The present debate about tax policy is dizzying. It's not that the answer is difficult. Anyone enrolled in econ. 101 will know that raising taxes (even/especially on the job creators, i.e., the "rich") in the economy that we're in is a toxic pill. It's the accretions in the form of rehashed talking points that have been heaped onto the discussion that make the debate so much more tedious.
Dr. William Luckey gets to the bottom line and the fundamental question regarding income taxes in this fine piece, appearing on his blog:
For the sake of the conservatives, let us return to principle. The original Constitution explicitly prohibited “capitation” taxes, that is, taxes on people (caput is Latin for head). There were not supposed to be any income taxes, and all government revenue would come from the states apportioned by population. The states had to raise the money, which means that they had to hear the complaints about high taxes.
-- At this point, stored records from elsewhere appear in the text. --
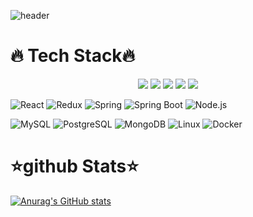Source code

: ![header](https://capsule-render.vercel.app/api?type=rounded&color=auto&height=300&section=header&text=MyeongMan&fontSize=90)


# 🔥 Tech Stack🔥

<div align=center>
 <img src="https://img.shields.io/badge/Java-007396??style=for-the-badge&logo=Java&logoColor=white"/>
 <img src="https://img.shields.io/badge/jQuery-0769AD??style=for-the-badge&logo=jQuery&logoColor=white"/>
 <img src="https://img.shields.io/badge/HTML5-E34F26??style=for-the-badge&logo=HTML5&logoColor=white"/>
 <img src="https://img.shields.io/badge/CSS3-1572B6??style=for-the-badge&logo=CSS3&logoColor=white"/>
 <img src="https://img.shields.io/badge/JavaScript-F7DF1E?style=for-the-badge&logo=JavaScript&logoColor=white"/>
</div>
 
![React](https://img.shields.io/badge/React-61DAFB??style=for-the-badge&logo=React&logoColor=black) ![Redux](https://img.shields.io/badge/Redux-764ABC??style=for-the-badge&logo=Redux&logoColor=black) ![Spring](https://img.shields.io/badge/Spring-6DB33F??style=for-the-badge&logo=Spring&logoColor=black) ![Spring Boot](https://img.shields.io/badge/Spring%20Boot-6DB33F??style=for-the-badge&logo=Spring%20Boot&logoColor=black) ![Node.js](https://img.shields.io/badge/Node.js-339933??style=for-the-badge&logo=Node.js&logoColor=black)

![MySQL](https://img.shields.io/badge/MySQL-4479A1??style=for-the-badge&logo=MySQL&logoColor=black) ![PostgreSQL](https://img.shields.io/badge/PostgreSQL-4169E1??style=for-the-badge&logo=PostgreSQL&logoColor=black) ![MongoDB](https://img.shields.io/badge/MongoDB-47A248??style=for-the-badge&logo=MongoDB&logoColor=black) ![Linux](https://img.shields.io/badge/Linux-FCC624??style=for-the-badge&logo=Linux&logoColor=black) ![Docker](https://img.shields.io/badge/Docker-2496ED??style=for-the-badge&logo=Docker&logoColor=black)


# ⭐github Stats⭐
[![Anurag's GitHub stats](https://github-readme-stats.vercel.app/api?username=mani703)](https://github.com/mani703/github-readme-stats)

<div align=center>

 </div

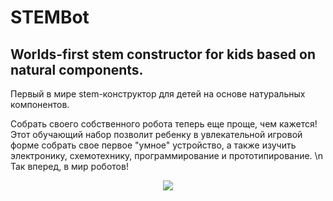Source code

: # STEMBot
Worlds-first stem constructor for kids based on natural components.
-------------------------------------------------------------------
Первый в мире stem-конструктор для детей на основе натуральных компонентов.

Собрать своего собственного робота теперь еще проще, чем кажется! Этот обучающий набор позволит ребенку в увлекательной игровой форме собрать свое первое "умное" устройство, а также изучить электронику, схемотехнику, программирование и прототипирование.
\n Так вперед, в мир роботов!

<center><img src="STEMBot/Visual/image2.jpg"></img></center>
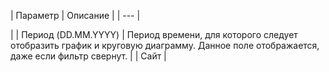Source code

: | Параметр | Описание |
| --- |

|
| Период (DD.MM.YYYY) | Период времени, для которого следует отобразить график и круговую диаграмму.   Данное поле отображается, даже если фильтр свернут. |
| Сайт |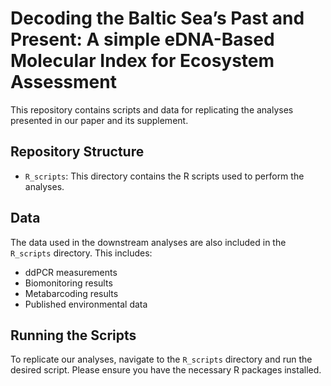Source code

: # Decoding the Baltic Sea’s Past and Present: A simple eDNA-Based Molecular Index for Ecosystem Assessment

This repository contains scripts and data for replicating the analyses presented in our paper and its supplement.

## Repository Structure

- `R_scripts`: This directory contains the R scripts used to perform the analyses.

## Data

The data used in the downstream analyses are also included in the `R_scripts` directory. This includes:

- ddPCR measurements
- Biomonitoring results
- Metabarcoding results
- Published environmental data

## Running the Scripts

To replicate our analyses, navigate to the `R_scripts` directory and run the desired script. Please ensure you have the necessary R packages installed.
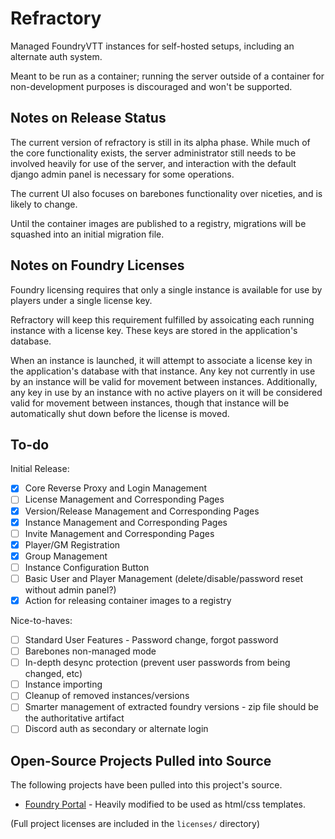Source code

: # Refractory

Managed FoundryVTT instances for self-hosted setups, including an alternate auth system.

Meant to be run as a container; running the server outside of a container for non-development purposes is discouraged and won't be supported.

## Notes on Release Status

The current version of refractory is still in its alpha phase. While much of the core functionality exists, the server administrator still
needs to be involved heavily for use of the server, and interaction with the default django admin panel is necessary for some operations.

The current UI also focuses on barebones functionality over niceties, and is likely to change.

Until the container images are published to a registry, migrations will be squashed into an initial migration file.

## Notes on Foundry Licenses

Foundry licensing requires that only a single instance is available for use by players under a single license key.

Refractory will keep this requirement fulfilled by assoicating each running instance with a license key. These keys
are stored in the application's database.

When an instance is launched, it will attempt to associate a license key in the application's database with that instance.
Any key not currently in use by an instance will be valid for movement between instances.
Additionally, any key in use by an instance with no active players on it will be considered valid for movement between instances,
though that instance will be automatically shut down before the license is moved.

## To-do

Initial Release:

- [X] Core Reverse Proxy and Login Management
- [ ] License Management and Corresponding Pages
- [X] Version/Release Management and Corresponding Pages
- [X] Instance Management and Corresponding Pages
- [ ] Invite Management and Corresponding Pages
- [X] Player/GM Registration
- [X] Group Management
- [ ] Instance Configuration Button
- [ ] Basic User and Player Management (delete/disable/password reset without admin panel?)
- [X] Action for releasing container images to a registry

Nice-to-haves:

- [ ] Standard User Features - Password change, forgot password
- [ ] Barebones non-managed mode
- [ ] In-depth desync protection (prevent user passwords from being changed, etc)
- [ ] Instance importing
- [ ] Cleanup of removed instances/versions
- [ ] Smarter management of extracted foundry versions - zip file should be the authoritative artifact
- [ ] Discord auth as secondary or alternate login

## Open-Source Projects Pulled into Source

The following projects have been pulled into this project's source.

- [Foundry Portal](https://github.com/Daxiongmao87/foundry-portal) - Heavily modified to be used as html/css templates.

(Full project licenses are included in the `licenses/` directory)

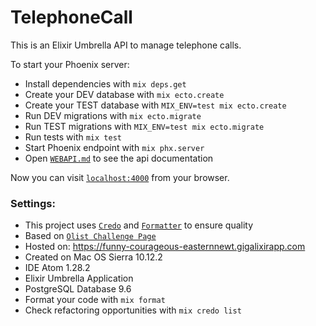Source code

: # TelephoneCall
This is an Elixir Umbrella API to manage telephone calls.

To start your Phoenix server:

  * Install dependencies with `mix deps.get`
  * Create your DEV database with `mix ecto.create`
  * Create your TEST database with `MIX_ENV=test mix ecto.create`
  * Run DEV migrations with `mix ecto.migrate`
  * Run TEST migrations with `MIX_ENV=test mix ecto.migrate`
  * Run tests with `mix test`
  * Start Phoenix endpoint with `mix phx.server`
  * Open [`WEBAPI.md`](https://github.com/tiagodavi/work-at-olist/blob/master/WEBAPI.md) to see the api documentation

  Now you can visit [`localhost:4000`](http://localhost:4000) from your browser.

### Settings:

  - This project uses [`Credo`](https://github.com/rrrene/credo) and [`Formatter`](https://medium.com/blackode/code-formatter-the-big-feature-in-elixir-v1-6-0-f6572061a4ba) to ensure quality
  - Based on [`Olist Challenge Page`](https://github.com/olist/work-at-olist/)
  - Hosted on: https://funny-courageous-easternnewt.gigalixirapp.com
  - Created on Mac OS Sierra 10.12.2
  - IDE Atom 1.28.2
  - Elixir Umbrella Application
  - PostgreSQL Database 9.6
  - Format your code with `mix format`
  - Check refactoring opportunities with `mix credo list`
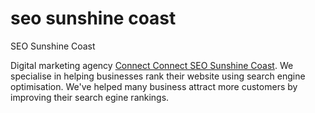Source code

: # seo sunshine coast
SEO Sunshine Coast

Digital marketing agency <a href="https://www.codeconnect.com.au/seo/sunshine-coast/">Connect Connect SEO Sunshine Coast</a>.  We specialise in helping businesses rank their website using search engine optimisation.  We've helped many business attract more customers by improving their search egine rankings.
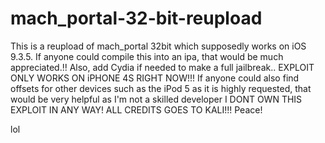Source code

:# mach_portal-32-bit-reupload
This is a reupload of mach_portal 32bit which supposedly works on iOS 9.3.5. 
If anyone could compile this into an ipa, that would be much appreciated.!!
Also, add Cydia if needed to make a full jailbreak..
EXPLOIT ONLY WORKS ON iPHONE 4S RIGHT NOW!!!
If anyone could also find offsets for other devices such as the iPod 5 as it is highly requested, that would be very helpful as I'm not a skilled developer
I DONT OWN THIS EXPLOIT IN ANY WAY! ALL CREDITS GOES TO KALI!!! 
Peace!

lol
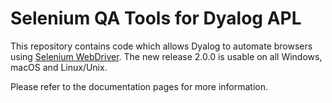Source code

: # Selenium QA Tools for Dyalog APL

This repository contains code which allows Dyalog to automate browsers using [Selenium WebDriver](http://www.seleniumhq.org/).
The new release 2.0.0 is usable on all Windows, macOS and Linux/Unix.

Please refer to the documentation pages for more information.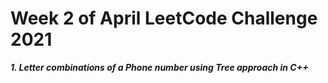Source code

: # Week 2 of April LeetCode Challenge 2021

***1. Letter combinations of a Phone number using Tree approach in C++***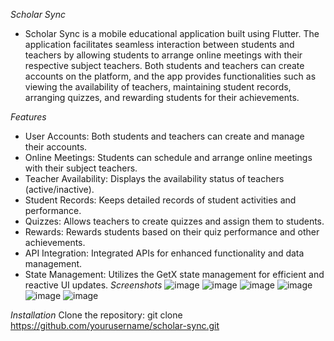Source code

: *Scholar Sync*
- Scholar Sync is a mobile educational application built using Flutter. The application facilitates seamless interaction between students and teachers by allowing students to arrange online meetings with their respective subject teachers. Both students and teachers can create accounts on the platform, and the app provides functionalities such as viewing the availability of teachers, maintaining student records, arranging quizzes, and rewarding students for their achievements.

*Features*
- User Accounts: Both students and teachers can create and manage their accounts.
- Online Meetings: Students can schedule and arrange online meetings with their subject teachers.
- Teacher Availability: Displays the availability status of teachers (active/inactive).
- Student Records: Keeps detailed records of student activities and performance.
- Quizzes: Allows teachers to create quizzes and assign them to students.
- Rewards: Rewards students based on their quiz performance and other achievements.
- API Integration: Integrated APIs for enhanced functionality and data management.
- State Management: Utilizes the GetX state management for efficient and reactive UI updates.
*Screenshots*
![image](https://github.com/user-attachments/assets/af1adf76-e01f-4950-9f38-7883439f592b)
![image](https://github.com/user-attachments/assets/00cd7aee-dd3a-4c78-a0f6-3f9180d53273)
![image](https://github.com/user-attachments/assets/79e83e42-436a-4830-9dbf-a83aaff1a1a6)
![image](https://github.com/user-attachments/assets/f6ea55db-f2b2-45a3-8aff-f67764d15f56)
![image](https://github.com/user-attachments/assets/1a11af0e-2e4f-4c1c-a150-b67e3e1e0110)
![image](https://github.com/user-attachments/assets/de68fc03-2fea-49da-8fb4-3f097cd4efed)





*Installation*
Clone the repository:
git clone https://github.com/yourusername/scholar-sync.git
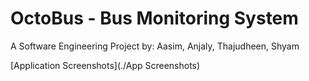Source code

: # OctoBus - Bus Monitoring System

A Software Engineering Project by:
Aasim, Anjaly, Thajudheen, Shyam

[Application Screenshots](./App Screenshots)
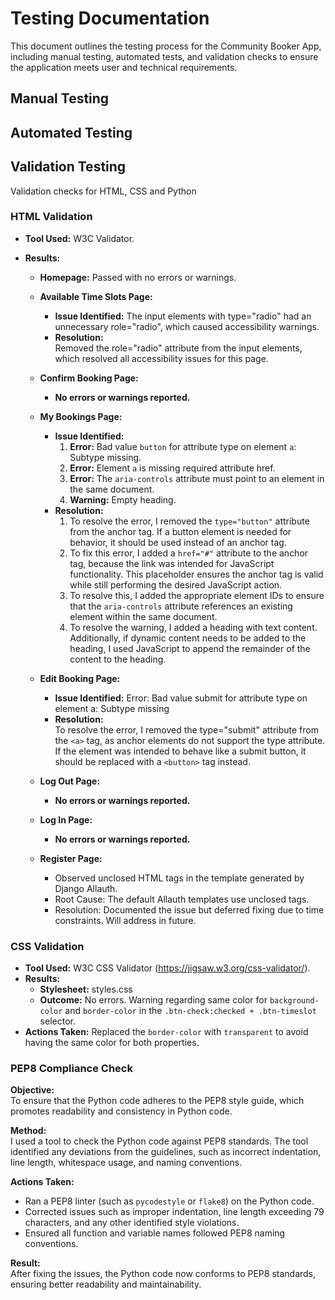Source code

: # Testing Documentation

This document outlines the testing process for the Community Booker App, including manual testing, automated tests, and validation checks to ensure the application meets user and technical requirements.

## Manual Testing

## Automated Testing

## Validation Testing
Validation checks for HTML, CSS and Python

### HTML Validation
- **Tool Used:** W3C Validator.
- **Results:**
  
  - **Homepage:** Passed with no errors or warnings.
  
  - **Available Time Slots Page:**
    - **Issue Identified:** 
      The input elements with type="radio" had an unnecessary role="radio", which caused accessibility warnings.
    - **Resolution:**  
      Removed the role="radio" attribute from the input elements, which resolved all accessibility issues for this page.
  
  - **Confirm Booking Page:**
    - **No errors or warnings reported.**
  
  - **My Bookings Page:**
    - **Issue Identified:** 
      1. **Error:** Bad value ``button`` for attribute type on element `a`: Subtype missing.
      2. **Error:** Element `a` is missing required attribute href.
      3. **Error:** The ``aria-controls`` attribute must point to an element in the same document.
      4. **Warning:**  Empty heading.
    - **Resolution:**  
      1. To resolve the error, I removed the ``type="button"`` attribute from the anchor tag. If a button element is needed for behavior, it should be used instead of an anchor tag.
      2. To fix this error, I added a ``href="#"`` attribute to the anchor tag, because the link was intended for JavaScript functionality.  This placeholder ensures the anchor tag is valid while still performing the desired JavaScript action.
      3. To resolve this, I added the appropriate element IDs to ensure that the ``aria-controls`` attribute references an existing element within the same document.
      4. To resolve the warning, I added a heading with text content. Additionally, if dynamic content needs to be added to the heading, I used JavaScript to append the remainder of the content to the heading.
  
  - **Edit Booking Page:**
    - **Issue Identified:** 
      Error: Bad value submit for attribute type on element a: Subtype missing
    - **Resolution:**  
      To resolve the error, I removed the type="submit" attribute from the ``<a>`` tag, as anchor elements do not support the type attribute. If the element was intended to behave like a submit button, it should be replaced with a ``<button>`` tag instead.

  - **Log Out Page:**
    - **No errors or warnings reported.**
  
  - **Log In Page:**
    - **No errors or warnings reported.**
  

  - **Register Page:**
    - Observed unclosed HTML tags in the template generated by Django Allauth.
    - Root Cause: The default Allauth templates use unclosed tags.
    - Resolution: Documented the issue but deferred fixing due to time constraints. Will address in future.


### CSS Validation
- **Tool Used:** W3C CSS Validator (https://jigsaw.w3.org/css-validator/).
- **Results:**
  - **Stylesheet:** styles.css
  - **Outcome:** No errors. Warning regarding same color for `background-color` and `border-color` in the `.btn-check:checked + .btn-timeslot` selector.
- **Actions Taken:** Replaced the `border-color` with `transparent` to avoid having the same color for both properties.

### PEP8 Compliance Check

**Objective:**  
To ensure that the Python code adheres to the PEP8 style guide, which promotes readability and consistency in Python code.

**Method:**  
I used a tool to check the Python code against PEP8 standards. The tool identified any deviations from the guidelines, such as incorrect indentation, line length, whitespace usage, and naming conventions.

**Actions Taken:**  
- Ran a PEP8 linter (such as `pycodestyle` or `flake8`) on the Python code.
- Corrected issues such as improper indentation, line length exceeding 79 characters, and any other identified style violations.
- Ensured all function and variable names followed PEP8 naming conventions.

**Result:**  
After fixing the issues, the Python code now conforms to PEP8 standards, ensuring better readability and maintainability.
Since the senators were appointed by the state legislators, the states had a direct line into Congress. If the tax bill given to the state was too high, the senators would vote against it. Note how this would strictly limit the spending of the government. It could not reach into your pocket and just take the money it wanted for whatever project it wanted, or to “regulate the economy.” ...
The principle that liberals and conservatives miss is not the pragmatic one about whether we should raise taxes during a recession, or how to close the budget gap, or should we punish the rich for their success. The principle is, “Does government have the right to tell you what to do with your income?” The founders would say, “NO.” Things like sales taxes or tariffs, aside from their economic inadvisability, are voluntary, because you can decide not to buy the product or service. Income tax is not voluntary. To test this theory, just don’t pay your taxes and see what happens.
Do we hear anyone on the political stage even approaching this argument?